Alibaba Unveils Wan 2.5-Preview: Unified AI for Synchronized Text, Image, Video, and Audio Creation
Alibaba today announced Wan 2.5-Preview, a natively multimodal model that brings understanding and generation across text, images, video, and audio into one architecture. Available in public preview through Alibaba Cloud Model Studio’s Wan text-to-video preview, the release centers on joint multimodal training and reinforcement learning from human feedback (RLHF) to improve instruction following, visual fidelity, and synchronized audio-visual output.

Native multimodality as the core design
Unlike systems that connect separate models for different media types, Wan 2.5-Preview uses a unified backbone trained jointly on textual, auditory, and visual data.
One model, many modalities: the same system is designed to understand context across words, visuals, and sound, and generate them together with tight, consistent alignment.

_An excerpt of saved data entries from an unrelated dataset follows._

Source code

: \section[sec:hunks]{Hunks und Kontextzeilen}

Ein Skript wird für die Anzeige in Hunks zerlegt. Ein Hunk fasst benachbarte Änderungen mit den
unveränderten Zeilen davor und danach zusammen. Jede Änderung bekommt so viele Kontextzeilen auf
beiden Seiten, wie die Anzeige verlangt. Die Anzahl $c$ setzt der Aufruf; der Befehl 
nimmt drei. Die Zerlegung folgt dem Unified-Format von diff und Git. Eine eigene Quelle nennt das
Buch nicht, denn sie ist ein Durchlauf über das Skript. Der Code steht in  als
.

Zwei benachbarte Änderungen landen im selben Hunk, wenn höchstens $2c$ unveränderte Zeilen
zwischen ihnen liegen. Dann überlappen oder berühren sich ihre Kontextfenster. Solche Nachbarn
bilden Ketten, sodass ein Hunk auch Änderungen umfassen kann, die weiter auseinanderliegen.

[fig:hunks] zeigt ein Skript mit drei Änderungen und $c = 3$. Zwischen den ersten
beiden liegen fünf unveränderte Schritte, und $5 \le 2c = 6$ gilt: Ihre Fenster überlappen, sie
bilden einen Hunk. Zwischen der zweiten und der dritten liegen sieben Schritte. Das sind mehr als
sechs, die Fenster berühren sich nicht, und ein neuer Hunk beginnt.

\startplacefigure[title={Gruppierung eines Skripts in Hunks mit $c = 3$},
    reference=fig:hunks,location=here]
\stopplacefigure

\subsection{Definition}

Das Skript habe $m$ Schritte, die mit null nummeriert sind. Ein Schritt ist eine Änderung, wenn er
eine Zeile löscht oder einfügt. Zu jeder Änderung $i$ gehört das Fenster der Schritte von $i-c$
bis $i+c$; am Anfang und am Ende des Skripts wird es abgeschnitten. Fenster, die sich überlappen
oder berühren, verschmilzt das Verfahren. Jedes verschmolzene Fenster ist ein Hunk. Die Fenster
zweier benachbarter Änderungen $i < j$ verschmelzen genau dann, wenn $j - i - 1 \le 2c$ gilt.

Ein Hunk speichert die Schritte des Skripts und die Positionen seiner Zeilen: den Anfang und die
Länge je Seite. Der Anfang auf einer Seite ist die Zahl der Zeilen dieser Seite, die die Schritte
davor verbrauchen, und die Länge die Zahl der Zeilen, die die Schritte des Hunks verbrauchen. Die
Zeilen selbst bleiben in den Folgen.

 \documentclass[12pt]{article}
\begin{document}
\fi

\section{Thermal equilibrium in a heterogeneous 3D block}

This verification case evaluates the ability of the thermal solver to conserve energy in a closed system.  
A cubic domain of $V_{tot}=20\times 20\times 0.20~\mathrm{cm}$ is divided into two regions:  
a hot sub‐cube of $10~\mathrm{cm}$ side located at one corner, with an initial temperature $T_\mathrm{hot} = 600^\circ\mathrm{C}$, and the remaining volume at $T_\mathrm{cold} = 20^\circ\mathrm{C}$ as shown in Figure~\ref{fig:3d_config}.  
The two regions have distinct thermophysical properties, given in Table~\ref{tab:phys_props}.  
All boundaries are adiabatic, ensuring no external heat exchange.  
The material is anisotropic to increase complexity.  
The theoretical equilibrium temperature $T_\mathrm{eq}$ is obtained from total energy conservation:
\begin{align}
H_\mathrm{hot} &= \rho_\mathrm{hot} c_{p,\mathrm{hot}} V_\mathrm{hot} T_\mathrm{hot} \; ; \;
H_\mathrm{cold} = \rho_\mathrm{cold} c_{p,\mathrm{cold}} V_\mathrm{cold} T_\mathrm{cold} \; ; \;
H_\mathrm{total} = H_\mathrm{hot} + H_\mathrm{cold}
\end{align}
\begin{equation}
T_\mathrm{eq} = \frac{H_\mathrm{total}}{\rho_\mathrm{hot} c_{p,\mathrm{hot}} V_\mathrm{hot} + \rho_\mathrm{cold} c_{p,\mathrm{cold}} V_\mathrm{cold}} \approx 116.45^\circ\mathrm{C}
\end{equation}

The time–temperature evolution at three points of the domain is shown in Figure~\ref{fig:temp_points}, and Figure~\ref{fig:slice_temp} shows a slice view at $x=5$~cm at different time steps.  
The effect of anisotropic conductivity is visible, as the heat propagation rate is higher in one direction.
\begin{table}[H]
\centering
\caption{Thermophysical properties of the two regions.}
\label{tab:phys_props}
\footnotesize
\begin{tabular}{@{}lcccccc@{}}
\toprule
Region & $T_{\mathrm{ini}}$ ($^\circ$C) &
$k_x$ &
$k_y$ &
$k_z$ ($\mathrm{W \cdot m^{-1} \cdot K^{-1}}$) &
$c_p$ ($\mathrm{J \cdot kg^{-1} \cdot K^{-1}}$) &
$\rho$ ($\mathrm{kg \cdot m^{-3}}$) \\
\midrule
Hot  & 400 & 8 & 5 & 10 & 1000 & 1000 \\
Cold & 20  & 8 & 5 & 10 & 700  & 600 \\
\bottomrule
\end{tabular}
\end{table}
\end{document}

For creators, marketers, and brand teams, that unification matters because it reduces friction between ideation and finished assets. With multimodal inputs such as text, reference images, and even audio, the model is positioned to keep timing, tone, and style coherent across everything it produces.
Video: synchronized audio-visual generation with cinematic control
Wan 2.5-Preview’s headline capability is native audio-visual generation. The model produces up to 10-second 1080p clips in a single pass with synchronized vocals, music, and sound effects aligned to on-screen motion and scene changes.
- Audio built-in: support for narration, multi-person vocals, ambient sound, and background music without manual post-sync.
- Multimodal prompting: guide a clip’s look, pacing, and soundtrack with text, reference images, or audio stems in one workflow.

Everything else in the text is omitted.